-- Task prompt --
Output each line of the data word for word, from the first through the line that holds "em itálico e", and leave off whatever follows.

-- The input --
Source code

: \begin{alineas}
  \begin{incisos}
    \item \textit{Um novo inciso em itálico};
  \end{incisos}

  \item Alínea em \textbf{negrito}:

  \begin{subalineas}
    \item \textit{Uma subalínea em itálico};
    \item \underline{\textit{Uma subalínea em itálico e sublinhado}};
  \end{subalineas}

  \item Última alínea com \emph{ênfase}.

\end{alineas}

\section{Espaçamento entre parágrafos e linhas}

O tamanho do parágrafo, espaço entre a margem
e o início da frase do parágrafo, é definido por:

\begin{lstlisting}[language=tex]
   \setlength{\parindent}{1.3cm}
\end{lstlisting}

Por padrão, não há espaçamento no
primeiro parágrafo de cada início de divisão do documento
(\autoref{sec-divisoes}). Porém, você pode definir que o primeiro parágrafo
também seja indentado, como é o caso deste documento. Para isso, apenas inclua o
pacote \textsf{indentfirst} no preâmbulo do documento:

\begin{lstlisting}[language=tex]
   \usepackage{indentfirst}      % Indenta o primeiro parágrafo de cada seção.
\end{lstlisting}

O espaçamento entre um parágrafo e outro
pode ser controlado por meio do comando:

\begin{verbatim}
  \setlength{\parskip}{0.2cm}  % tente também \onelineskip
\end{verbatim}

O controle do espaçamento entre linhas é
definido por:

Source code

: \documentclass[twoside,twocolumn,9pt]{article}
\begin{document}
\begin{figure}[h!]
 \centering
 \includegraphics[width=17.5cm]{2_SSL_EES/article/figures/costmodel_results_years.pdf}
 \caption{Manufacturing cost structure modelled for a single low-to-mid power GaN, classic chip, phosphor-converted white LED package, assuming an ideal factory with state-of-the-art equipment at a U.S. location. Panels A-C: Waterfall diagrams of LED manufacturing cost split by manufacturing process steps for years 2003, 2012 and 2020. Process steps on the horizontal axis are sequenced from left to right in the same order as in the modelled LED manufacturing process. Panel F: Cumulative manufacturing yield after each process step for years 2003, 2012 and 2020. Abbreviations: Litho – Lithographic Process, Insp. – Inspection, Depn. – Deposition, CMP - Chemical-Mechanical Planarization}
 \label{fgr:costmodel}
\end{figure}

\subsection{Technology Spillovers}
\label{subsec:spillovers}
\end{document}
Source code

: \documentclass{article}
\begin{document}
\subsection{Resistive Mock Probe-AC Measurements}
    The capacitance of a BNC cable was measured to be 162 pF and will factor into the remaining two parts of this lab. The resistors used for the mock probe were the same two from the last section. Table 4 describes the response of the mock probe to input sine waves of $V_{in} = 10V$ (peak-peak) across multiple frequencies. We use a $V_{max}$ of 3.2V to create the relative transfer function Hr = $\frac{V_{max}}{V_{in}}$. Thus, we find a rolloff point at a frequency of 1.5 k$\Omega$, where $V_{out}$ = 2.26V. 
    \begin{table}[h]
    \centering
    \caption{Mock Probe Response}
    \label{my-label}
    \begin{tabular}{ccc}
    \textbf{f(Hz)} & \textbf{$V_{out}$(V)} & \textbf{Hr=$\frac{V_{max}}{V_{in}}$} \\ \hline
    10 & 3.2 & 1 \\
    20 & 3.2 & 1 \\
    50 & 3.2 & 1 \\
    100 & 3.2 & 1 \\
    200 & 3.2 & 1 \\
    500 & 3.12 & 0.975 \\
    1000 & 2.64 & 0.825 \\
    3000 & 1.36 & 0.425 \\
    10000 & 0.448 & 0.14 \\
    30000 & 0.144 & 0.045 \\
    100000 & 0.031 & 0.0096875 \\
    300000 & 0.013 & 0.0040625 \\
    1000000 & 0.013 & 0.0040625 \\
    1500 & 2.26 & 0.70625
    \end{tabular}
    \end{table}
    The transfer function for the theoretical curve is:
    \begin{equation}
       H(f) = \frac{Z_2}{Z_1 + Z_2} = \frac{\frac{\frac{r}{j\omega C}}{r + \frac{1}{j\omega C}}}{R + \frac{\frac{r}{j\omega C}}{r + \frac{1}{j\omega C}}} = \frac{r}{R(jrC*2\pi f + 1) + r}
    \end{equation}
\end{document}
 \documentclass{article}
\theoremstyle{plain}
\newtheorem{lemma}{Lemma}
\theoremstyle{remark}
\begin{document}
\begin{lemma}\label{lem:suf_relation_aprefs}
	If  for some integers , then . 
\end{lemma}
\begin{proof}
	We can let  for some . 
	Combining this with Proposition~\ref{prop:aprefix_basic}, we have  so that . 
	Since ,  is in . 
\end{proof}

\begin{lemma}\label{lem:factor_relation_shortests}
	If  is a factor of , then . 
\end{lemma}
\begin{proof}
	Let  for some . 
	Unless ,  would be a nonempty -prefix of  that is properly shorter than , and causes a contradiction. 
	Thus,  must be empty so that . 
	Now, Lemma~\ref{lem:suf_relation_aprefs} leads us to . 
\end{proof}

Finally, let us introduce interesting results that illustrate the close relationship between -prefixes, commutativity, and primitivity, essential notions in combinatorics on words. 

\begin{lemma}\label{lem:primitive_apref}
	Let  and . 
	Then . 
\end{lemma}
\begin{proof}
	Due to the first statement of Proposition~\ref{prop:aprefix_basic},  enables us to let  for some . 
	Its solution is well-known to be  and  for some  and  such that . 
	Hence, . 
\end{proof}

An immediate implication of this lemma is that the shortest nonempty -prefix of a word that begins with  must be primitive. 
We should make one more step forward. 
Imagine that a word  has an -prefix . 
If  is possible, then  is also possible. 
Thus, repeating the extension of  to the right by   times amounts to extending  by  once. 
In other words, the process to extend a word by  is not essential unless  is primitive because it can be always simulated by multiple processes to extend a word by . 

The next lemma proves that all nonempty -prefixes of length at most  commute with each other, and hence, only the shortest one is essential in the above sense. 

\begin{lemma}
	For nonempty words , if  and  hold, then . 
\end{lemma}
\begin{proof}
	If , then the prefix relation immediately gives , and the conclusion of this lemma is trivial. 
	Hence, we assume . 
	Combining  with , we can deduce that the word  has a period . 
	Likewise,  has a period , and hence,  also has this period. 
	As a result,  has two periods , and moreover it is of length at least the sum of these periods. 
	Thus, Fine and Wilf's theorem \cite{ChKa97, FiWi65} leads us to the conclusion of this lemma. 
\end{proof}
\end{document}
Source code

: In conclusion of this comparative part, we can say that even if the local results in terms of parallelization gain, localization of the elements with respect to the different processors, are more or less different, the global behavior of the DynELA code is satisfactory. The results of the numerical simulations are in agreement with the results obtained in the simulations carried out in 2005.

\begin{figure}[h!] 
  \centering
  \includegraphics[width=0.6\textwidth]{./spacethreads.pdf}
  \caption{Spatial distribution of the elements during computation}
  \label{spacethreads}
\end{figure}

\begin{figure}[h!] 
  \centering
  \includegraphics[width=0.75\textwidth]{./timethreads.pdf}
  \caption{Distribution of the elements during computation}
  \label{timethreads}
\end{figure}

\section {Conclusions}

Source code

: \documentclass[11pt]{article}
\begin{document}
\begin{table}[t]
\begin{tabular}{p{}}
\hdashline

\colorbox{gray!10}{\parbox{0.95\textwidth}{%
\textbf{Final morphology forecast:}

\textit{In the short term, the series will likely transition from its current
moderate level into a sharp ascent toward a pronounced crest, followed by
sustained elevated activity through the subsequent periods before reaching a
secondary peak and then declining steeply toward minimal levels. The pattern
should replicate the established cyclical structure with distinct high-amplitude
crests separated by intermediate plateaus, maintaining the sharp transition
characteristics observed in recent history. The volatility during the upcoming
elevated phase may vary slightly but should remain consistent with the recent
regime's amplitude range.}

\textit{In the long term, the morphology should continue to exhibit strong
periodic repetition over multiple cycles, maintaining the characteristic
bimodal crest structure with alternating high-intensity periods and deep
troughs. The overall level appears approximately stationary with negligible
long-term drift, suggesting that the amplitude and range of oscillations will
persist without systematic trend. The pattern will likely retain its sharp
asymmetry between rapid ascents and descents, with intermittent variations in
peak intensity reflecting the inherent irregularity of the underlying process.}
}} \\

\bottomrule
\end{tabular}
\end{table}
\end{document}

-- Response to this task --
Source code

: \begin{alineas}
  \begin{incisos}
    \item \textit{Um novo inciso em itálico};
  \end{incisos}

  \item Alínea em \textbf{negrito}:

  \begin{subalineas}
    \item \textit{Uma subalínea em itálico};
    \item \underline{\textit{Uma subalínea em itálico e sublinhado}};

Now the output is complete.